Según información reportada por el medio argentino Perfil, el caso ya fue radicado en el juzgado encabezado por el magistrado Ariel Lijo. El objetivo de la justicia es determinar el origen de los archivos viralizados en redes sociales y emitidos en el programa “1+1=3”, evaluando si el carácter de estas grabaciones constituye un ilícito penal.
¿Qué revelan los audios y por qué preocupan a la seguridad?
La denuncia presentada ante el tribunal no solo se enfoca en el daño a la intimidad del mandatario, sino que advierte sobre la posible exposición de información sensible relacionada con los protocolos de seguridad. Uno de los segmentos más polémicos incluye consultas realizadas por Rosemary “Oscurita” Maturana, asesora de imagen cercana a Milei, respecto a los movimientos, traslados y esquemas de resguardo presidencial durante los viajes del mandatario al extranjero.
Maturana, quien ha mantenido un perfil activo dentro del entorno libertario desde la etapa de campaña, vuelve a estar en el centro de la escena. Históricamente, se le ha reconocido por su rol en la creación de la estética y la propuesta comunicacional de Javier Milei, incluyendo la construcción de su imagen pública de corte “rockero”.
Denuncias de espionaje y respuesta oficialista
Más allá del contenido de carácter sexual y el lenguaje explícito que caracteriza a los audios filtrados, la investigación judicial busca esclarecer si existió una vulneración de comunicaciones protegidas. Existe una sospecha latente sobre si terceros vinculados a servicios de inteligencia lograron acceder a datos críticos antes de que el material fuera publicado masivamente.
Ante este escenario, el asesor presidencial Santiago Caputo utilizó la red social X para deslizar que se trata de una operación coordinada para dañar al Gobierno. El estratega oficialista respaldó sus dichos reflotando una publicación previa, en la que advertía sobre maniobras destinadas a generar un desgaste sistemático contra la administración libertaria.

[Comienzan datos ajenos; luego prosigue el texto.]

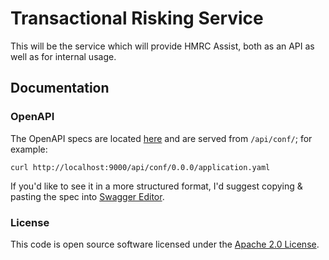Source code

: 
# Transactional Risking Service

This will be the service which will provide HMRC Assist, both as an API as well as for internal usage.

## Documentation

### OpenAPI

The OpenAPI specs are located [here](resources/public/api/conf) and are served from `/api/conf/`; for example:

``` 
curl http://localhost:9000/api/conf/0.0.0/application.yaml
```

If you'd like to see it in a more structured format, I'd suggest copying & pasting the spec into [Swagger Editor](https://editor.swagger.io/).

### License

This code is open source software licensed under the [Apache 2.0 License]("http://www.apache.org/licenses/LICENSE-2.0.html").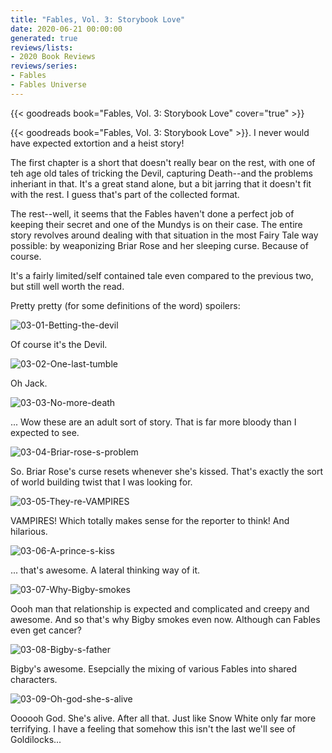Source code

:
 ```yaml
---
title: "Fables, Vol. 3: Storybook Love"
date: 2020-06-21 00:00:00
generated: true
reviews/lists:
- 2020 Book Reviews
reviews/series:
- Fables
- Fables Universe
---
```

{{< goodreads book="Fables, Vol. 3: Storybook Love" cover="true" >}}

{{< goodreads book="Fables, Vol. 3: Storybook Love" >}}. I never would have expected extortion and a heist story!  

The first chapter is a short that doesn't really bear on the rest, with one of teh age old tales of tricking the Devil, capturing Death--and the problems inheriant in that. It's a great stand alone, but a bit jarring that it doesn't fit with the rest. I guess that's part of the collected format.  

<!--more-->

The rest--well, it seems that the Fables haven't done a perfect job of keeping their secret and one of the Mundys is on their case. The entire story revolves around dealing with that situation in the most Fairy Tale way possible: by weaponizing Briar Rose and her sleeping curse. Because of course.  

It's a fairly limited/self contained tale even compared to the previous two, but still well worth the read.  

Pretty pretty (for some definitions of the word) spoilers:  

![03-01-Betting-the-devil](/embeds/books/attachments/03-01-betting-the-devil.jpg)  

Of course it's the Devil.  

![03-02-One-last-tumble](/embeds/books/attachments/03-02-one-last-tumble.jpg)  

Oh Jack.  

![03-03-No-more-death](/embeds/books/attachments/03-03-no-more-death.jpg)  

... Wow these are an adult sort of story. That is far more bloody than I expected to see.  

![03-04-Briar-rose-s-problem](/embeds/books/attachments/03-04-briar-rose-s-problem.jpg)  

So. Briar Rose's curse resets whenever she's kissed. That's exactly the sort of world building twist that I was looking for.  

![03-05-They-re-VAMPIRES](/embeds/books/attachments/03-05-they-re-vampires.jpg)  

VAMPIRES! Which totally makes sense for the reporter to think! And hilarious.  

![03-06-A-prince-s-kiss](/embeds/books/attachments/03-06-a-prince-s-kiss.jpg)  

... that's awesome. A lateral thinking way of it.  

![03-07-Why-Bigby-smokes](/embeds/books/attachments/03-07-why-bigby-smokes.jpg)  

Oooh man that relationship is expected and complicated and creepy and awesome. And so that's why Bigby smokes even now. Although can Fables even get cancer?  

![03-08-Bigby-s-father](/embeds/books/attachments/03-08-bigby-s-father.jpg)  

Bigby's awesome. Esepcially the mixing of various Fables into shared characters.  

![03-09-Oh-god-she-s-alive](/embeds/books/attachments/03-09-oh-god-she-s-alive.jpg)  

Oooooh God. She's alive. After all that. Just like Snow White only far more terrifying. I have a feeling that somehow this isn't the last we'll see of Goldilocks...


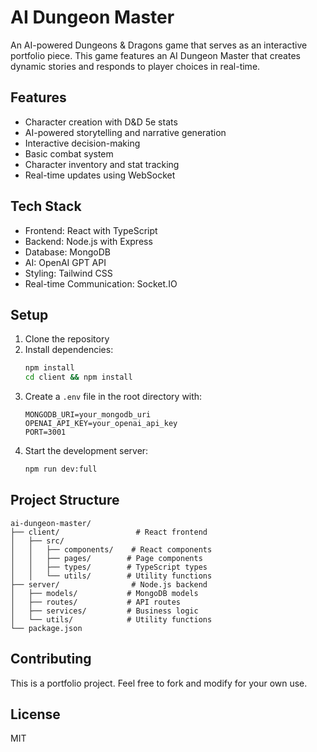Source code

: # AI Dungeon Master

An AI-powered Dungeons & Dragons game that serves as an interactive portfolio piece. This game features an AI Dungeon Master that creates dynamic stories and responds to player choices in real-time.

## Features

- Character creation with D&D 5e stats
- AI-powered storytelling and narrative generation
- Interactive decision-making
- Basic combat system
- Character inventory and stat tracking
- Real-time updates using WebSocket

## Tech Stack

- Frontend: React with TypeScript
- Backend: Node.js with Express
- Database: MongoDB
- AI: OpenAI GPT API
- Styling: Tailwind CSS
- Real-time Communication: Socket.IO

## Setup

1. Clone the repository
2. Install dependencies:
   ```bash
   npm install
   cd client && npm install
   ```
3. Create a `.env` file in the root directory with:
   ```
   MONGODB_URI=your_mongodb_uri
   OPENAI_API_KEY=your_openai_api_key
   PORT=3001
   ```
4. Start the development server:
   ```bash
   npm run dev:full
   ```

## Project Structure

```
ai-dungeon-master/
├── client/                 # React frontend
│   ├── src/
│   │   ├── components/    # React components
│   │   ├── pages/        # Page components
│   │   ├── types/        # TypeScript types
│   │   └── utils/        # Utility functions
├── server/                # Node.js backend
│   ├── models/           # MongoDB models
│   ├── routes/           # API routes
│   ├── services/         # Business logic
│   └── utils/            # Utility functions
└── package.json
```

## Contributing

This is a portfolio project. Feel free to fork and modify for your own use.

## License

MIT 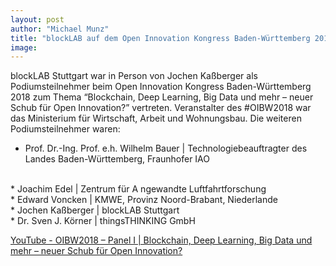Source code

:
 ```yaml
---
layout: post
author: "Michael Munz"
title: "blockLAB auf dem Open Innovation Kongress Baden-Württemberg 2018"
image: 
---
```


blockLAB Stuttgart war in Person von Jochen Kaßberger als Podiumsteilnehmer beim Open Innovation Kongress Baden-Württemberg 2018 zum Thema “Blockchain, Deep Learning, Big Data und mehr – neuer Schub für Open Innovation?” vertreten.
Veranstalter des #OIBW2018 war das Ministerium für Wirtschaft, Arbeit und Wohnungsbau. Die weiteren Podiumsteilnehmer waren:
<br>
* Prof. Dr.-Ing. Prof. e.h. Wilhelm Bauer | Technologiebeauftragter des Landes Baden-Württemberg, Fraunhofer IAO
<br>
* Joachim Edel | Zentrum für A ngewandte Luftfahrtforschung
<br>
* Edward Voncken | KMWE, Provinz Noord-Brabant, Niederlande
<br>
* Jochen Kaßberger | blockLAB Stuttgart
<br>
* Dr. Sven J. Körner | thingsTHINKING GmbH
<br>

[YouTube - OIBW2018 – Panel I | Blockchain, Deep Learning, Big Data und mehr – neuer Schub für Open Innovation?](https://www.youtube.com/watch?v=WpWyJM853Fo)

Actualmente, desde el entorno más cercano al presidente mantienen un hermetismo absoluto sobre el caso. Mientras la investigación avanza en tribunales, el conflicto refuerza la tesis oficial de una campaña de desprestigio en un momento marcado por tensiones políticas internas y externas. Queda por ver si la justicia determinará la existencia de una red de espionaje o si los alcances del caso se limitarán al ámbito de la exposición mediática y privada.